Almost everyone in the developed world will receive several courses of antibiotic during their lifetime. It is therefore not surprising that most clinicians and dentists will prescribe these drugs on a regular basis throughout their professional career. Indeed, several antibiotics figure among the most frequent of all prescribed drugs.
Antibiotics are not only life-saving with regard to severe infections, such as pneumonia, meningitis, and endocarditis, but are also responsible for controlling much of the morbidity associated with non-life-threatening infectious disease; illness is abbreviated, return to normal activities is hastened and there is often economic benefit to the individual, as well as society, by reducing the number of working days lost. In addition, infectious complications of many commonly conducted surgical procedures are now preventable by the use of peri-operative antibiotic prophylaxis. These benefits are well known to healthcare professionals and to the public who no longer fear infection in the way earlier generations did. The very success of antimicrobial chemotherapy has led to a perception that such agents are generally safe and that industry will continue to generate new agents to ensure the effective control of most infectious problems.

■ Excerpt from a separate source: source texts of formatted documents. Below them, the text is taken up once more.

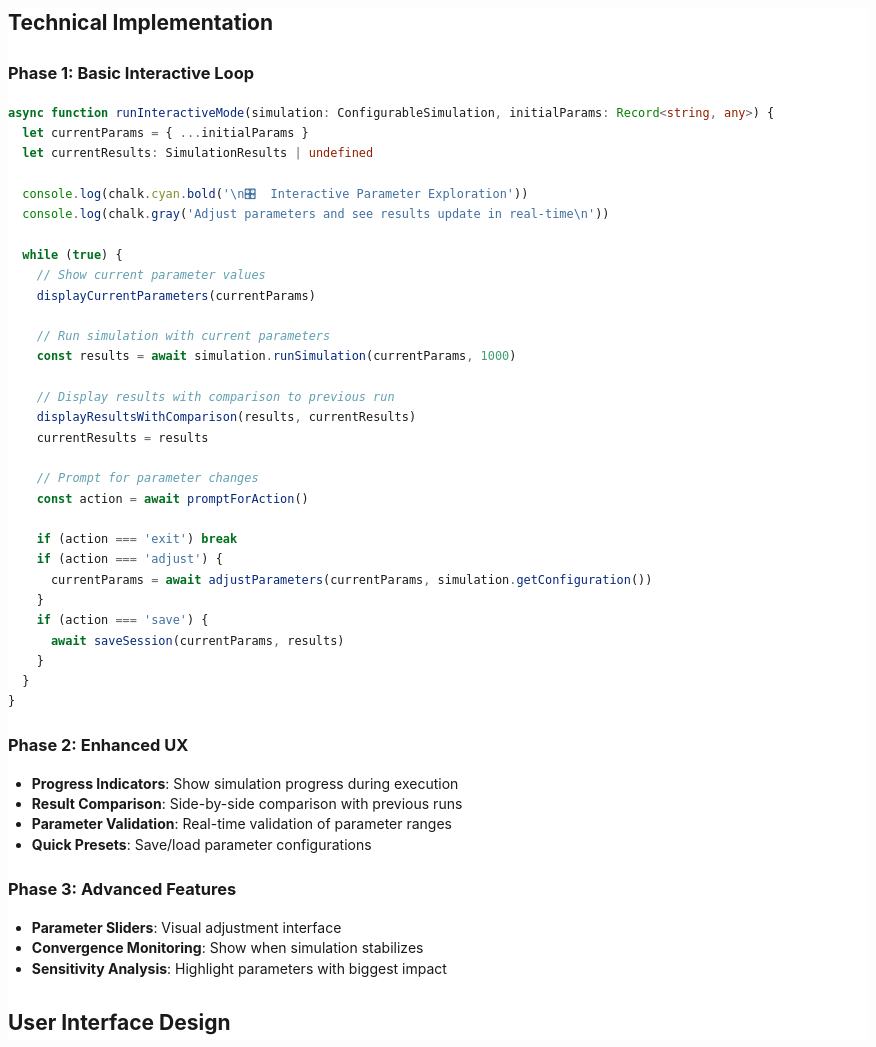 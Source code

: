 ## Technical Implementation

### Phase 1: Basic Interactive Loop
```typescript
async function runInteractiveMode(simulation: ConfigurableSimulation, initialParams: Record<string, any>) {
  let currentParams = { ...initialParams }
  let currentResults: SimulationResults | undefined
  
  console.log(chalk.cyan.bold('\n🎛️  Interactive Parameter Exploration'))
  console.log(chalk.gray('Adjust parameters and see results update in real-time\n'))
  
  while (true) {
    // Show current parameter values
    displayCurrentParameters(currentParams)
    
    // Run simulation with current parameters
    const results = await simulation.runSimulation(currentParams, 1000)
    
    // Display results with comparison to previous run
    displayResultsWithComparison(results, currentResults)
    currentResults = results
    
    // Prompt for parameter changes
    const action = await promptForAction()
    
    if (action === 'exit') break
    if (action === 'adjust') {
      currentParams = await adjustParameters(currentParams, simulation.getConfiguration())
    }
    if (action === 'save') {
      await saveSession(currentParams, results)
    }
  }
}
```

### Phase 2: Enhanced UX
- **Progress Indicators**: Show simulation progress during execution
- **Result Comparison**: Side-by-side comparison with previous runs
- **Parameter Validation**: Real-time validation of parameter ranges
- **Quick Presets**: Save/load parameter configurations

### Phase 3: Advanced Features
- **Parameter Sliders**: Visual adjustment interface
- **Convergence Monitoring**: Show when simulation stabilizes
- **Sensitivity Analysis**: Highlight parameters with biggest impact

## User Interface Design

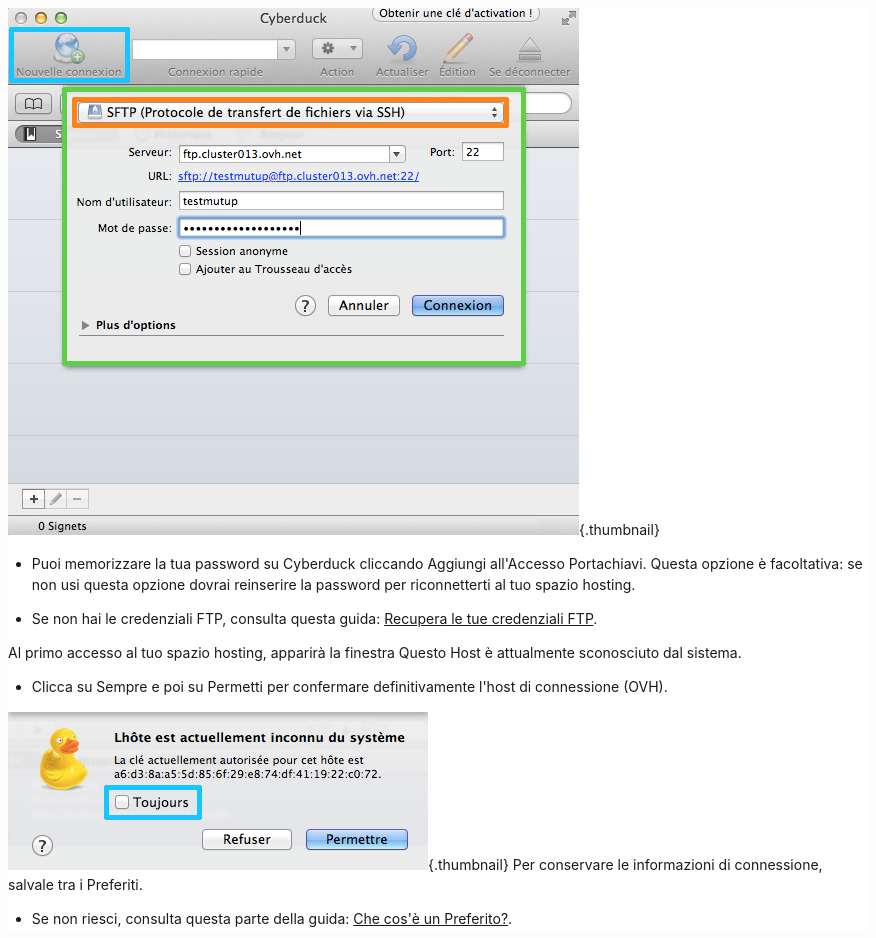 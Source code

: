 ![cyberduck macOS](images/2362.png){.thumbnail}

- Puoi memorizzare la tua password su Cyberduck cliccando Aggiungi all'Accesso Portachiavi. Questa opzione è facoltativa: se non usi questa opzione dovrai reinserire la password per riconnetterti al tuo spazio hosting.

- Se non hai le credenziali FTP, consulta questa guida: [Recupera le tue credenziali FTP](http://www.ovh.it/g1374.mettre-mon-site-en-ligne#deposer_mes_fichiers_en_ftp_recuperer_mes_identifiants_ftp).

Al primo accesso al tuo spazio hosting, apparirà la finestra Questo Host è attualmente sconosciuto dal sistema.

- Clicca su Sempre e poi su Permetti per confermare definitivamente l'host di connessione (OVH).

![cyberduck macOS](images/2363.png){.thumbnail}
Per conservare le informazioni di connessione, salvale tra i Preferiti. 

- Se non riesci, consulta questa parte della guida: [Che cos'è un Preferito?](#utiliser_cyberduck_quest-ce_quun_signet).
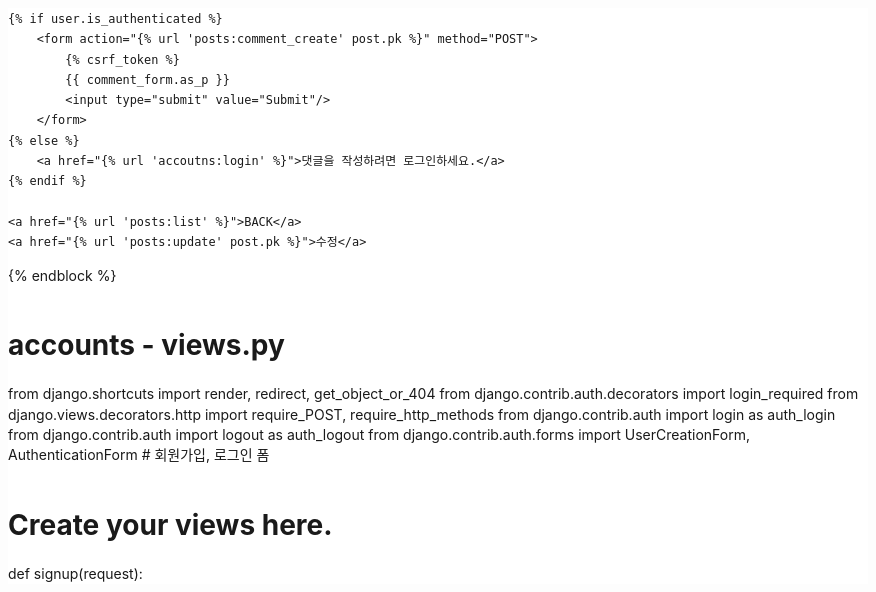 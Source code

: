     
    {% if user.is_authenticated %}
        <form action="{% url 'posts:comment_create' post.pk %}" method="POST">
            {% csrf_token %}
            {{ comment_form.as_p }}
            <input type="submit" value="Submit"/>
        </form>
    {% else %}
        <a href="{% url 'accoutns:login' %}">댓글을 작성하려면 로그인하세요.</a>
    {% endif %}

    <a href="{% url 'posts:list' %}">BACK</a>
    <a href="{% url 'posts:update' post.pk %}">수정</a>

{% endblock %}











































# accounts - views.py
from django.shortcuts import render, redirect, get_object_or_404
from django.contrib.auth.decorators import login_required
from django.views.decorators.http import require_POST, require_http_methods
from django.contrib.auth import login as auth_login
from django.contrib.auth import logout as auth_logout
from django.contrib.auth.forms import UserCreationForm, AuthenticationForm  # 회원가입, 로그인 폼

# Create your views here.
def signup(request):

Antibiotics have largely been derived from natural sources, mainly from environmental bacteria and fungi. Their use in clinical medicine has been one of the major successes of the past century. The term ‘antibiotic’ was coined by Selman A Waksman, who recognized that these ‘naturally derived substances were antagonistic to the growth of other micro-organisms in high dilution.’ Over the years, other agents have been developed by chemical synthesis and more recently, as a result of genomic research. The term ‘antimicrobial agents’ captures all such compounds which in turn have been subdivided into antiviral, antibacterial, antifungal, antiparasitic (anthelminthic and antiprotozoal) agents according to the target pathogen. However, this purist approach is often ignored in practice and the term antibiotic is somewhat loosely applied to all these agents. The reader will find all such terms in use in this book.
Antibiotics are unique among therapeutic agents in that they target invading micro-organisms rather than any pathological process arising from host cells or tissues. Furthermore, unlike other classes of drug, micro-organisms have the inherent or acquired ability to evade or inactivate antimicrobial activity of these drugs. Such resistance presents a major threat to sustaining effective treatment of infectious disease.
Indeed, controlling antibiotic resistance is one of the greatest challenges facing healthcare professionals and the public and is likely to remain so. While new drugs, vaccines and better diagnostic methods are still a requirement, the fundamental issue is to ensure that existing agents are used effectively. This can only be achieved by ensuring that doctors, dentists, and, increasingly, other healthcare professionals who use these agents in the care of their patients, pursue good prescribing practice.
Good prescribing practice is the product of sound education, with particular emphasis on the acquisition of appropriate knowledge, skills, and professional behaviour. Good science informs good practice and since the knowledge base for prescribing practice is continuously expanding, the need for life-long learning is self-evident.
Patient safety remains paramount in medicine. Since antibiotics are often used in the management of mild to moderate community infections and the prophylaxis of infections this is of particular importance. The safety of antibiotics is monitored closely during drug development, at licensing and in clinical use. Since no drug is free from side effects, it is essential that the balance of risks and benefits of prescribing is appreciated and constantly considered by the prescribing practitioner. With more than 100 antimicrobial compounds currently available in the UK, this remains a particular challenge.
Setting forth the principles of rational antimicrobial chemotherapy is the whole purpose of this book. We sincerely hope that this 5th edition of Antimicrobial Chemotherapy will continue to furnish students and all healthcare professionals throughout the world with the necessary framework for understanding what antimicrobial agents will and will not do, and provide a firm basis for their informed use in the treatment and control of infection.